With the pictures excluded, reproduce all of the data exactly.

[Data for processing]:
☆ ☆ ☆ ☆ ☆

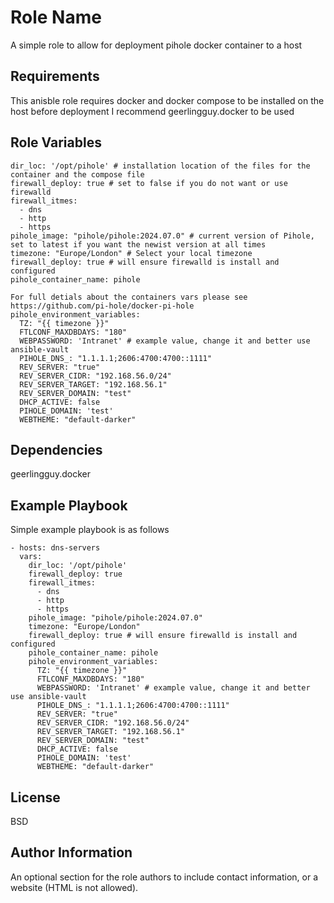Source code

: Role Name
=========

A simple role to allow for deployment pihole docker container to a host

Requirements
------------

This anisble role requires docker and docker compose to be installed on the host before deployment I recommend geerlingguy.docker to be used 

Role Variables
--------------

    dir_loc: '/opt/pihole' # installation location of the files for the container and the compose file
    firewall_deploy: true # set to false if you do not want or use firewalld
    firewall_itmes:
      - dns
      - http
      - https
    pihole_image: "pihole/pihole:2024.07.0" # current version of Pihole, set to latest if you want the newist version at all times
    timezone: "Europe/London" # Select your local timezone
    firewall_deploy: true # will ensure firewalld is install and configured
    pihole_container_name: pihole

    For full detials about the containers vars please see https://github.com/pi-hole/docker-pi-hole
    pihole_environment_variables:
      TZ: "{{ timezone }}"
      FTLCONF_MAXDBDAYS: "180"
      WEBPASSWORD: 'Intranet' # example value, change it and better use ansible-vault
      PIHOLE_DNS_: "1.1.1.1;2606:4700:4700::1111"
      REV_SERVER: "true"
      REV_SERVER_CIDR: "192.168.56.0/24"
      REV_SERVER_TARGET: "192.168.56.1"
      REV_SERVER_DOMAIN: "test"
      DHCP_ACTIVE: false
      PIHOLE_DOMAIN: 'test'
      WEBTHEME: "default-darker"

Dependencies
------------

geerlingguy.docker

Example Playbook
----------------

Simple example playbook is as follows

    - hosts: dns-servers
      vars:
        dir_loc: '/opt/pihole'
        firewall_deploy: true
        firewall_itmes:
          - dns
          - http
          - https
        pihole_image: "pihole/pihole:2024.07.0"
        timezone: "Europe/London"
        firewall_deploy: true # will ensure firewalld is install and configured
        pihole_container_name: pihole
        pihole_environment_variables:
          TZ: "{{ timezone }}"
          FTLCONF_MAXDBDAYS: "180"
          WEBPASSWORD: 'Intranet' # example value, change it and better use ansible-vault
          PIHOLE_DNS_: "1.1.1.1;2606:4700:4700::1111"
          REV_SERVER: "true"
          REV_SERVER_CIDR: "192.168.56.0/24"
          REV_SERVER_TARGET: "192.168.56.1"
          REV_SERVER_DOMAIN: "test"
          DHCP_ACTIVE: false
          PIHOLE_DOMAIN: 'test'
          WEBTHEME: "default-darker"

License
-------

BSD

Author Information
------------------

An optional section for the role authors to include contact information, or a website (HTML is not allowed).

☆ ☆ ☆ ☆ ☆

[Response to this exercise]:
Source code

: Role Name
=========

A simple role to allow for deployment pihole docker container to a host

Requirements
------------

This anisble role requires docker and docker compose to be installed on the host before deployment I recommend geerlingguy.docker to be used 

Role Variables
--------------

    dir_loc: '/opt/pihole' # installation location of the files for the container and the compose file
    firewall_deploy: true # set to false if you do not want or use firewalld
    firewall_itmes:
      - dns
      - http
      - https
    pihole_image: "pihole/pihole:2024.07.0" # current version of Pihole, set to latest if you want the newist version at all times
    timezone: "Europe/London" # Select your local timezone
    firewall_deploy: true # will ensure firewalld is install and configured
    pihole_container_name: pihole

    For full detials about the containers vars please see https://github.com/pi-hole/docker-pi-hole
    pihole_environment_variables:
      TZ: "{{ timezone }}"
      FTLCONF_MAXDBDAYS: "180"
      WEBPASSWORD: 'Intranet' # example value, change it and better use ansible-vault
      PIHOLE_DNS_: "1.1.1.1;2606:4700:4700::1111"
      REV_SERVER: "true"
      REV_SERVER_CIDR: "192.168.56.0/24"
      REV_SERVER_TARGET: "192.168.56.1"
      REV_SERVER_DOMAIN: "test"
      DHCP_ACTIVE: false
      PIHOLE_DOMAIN: 'test'
      WEBTHEME: "default-darker"

Dependencies
------------

geerlingguy.docker

Example Playbook
----------------

Simple example playbook is as follows

    - hosts: dns-servers
      vars:
        dir_loc: '/opt/pihole'
        firewall_deploy: true
        firewall_itmes:
          - dns
          - http
          - https
        pihole_image: "pihole/pihole:2024.07.0"
        timezone: "Europe/London"
        firewall_deploy: true # will ensure firewalld is install and configured
        pihole_container_name: pihole
        pihole_environment_variables:
          TZ: "{{ timezone }}"
          FTLCONF_MAXDBDAYS: "180"
          WEBPASSWORD: 'Intranet' # example value, change it and better use ansible-vault
          PIHOLE_DNS_: "1.1.1.1;2606:4700:4700::1111"
          REV_SERVER: "true"
          REV_SERVER_CIDR: "192.168.56.0/24"
          REV_SERVER_TARGET: "192.168.56.1"
          REV_SERVER_DOMAIN: "test"
          DHCP_ACTIVE: false
          PIHOLE_DOMAIN: 'test'
          WEBTHEME: "default-darker"

License
-------

BSD

Author Information
------------------

An optional section for the role authors to include contact information, or a website (HTML is not allowed).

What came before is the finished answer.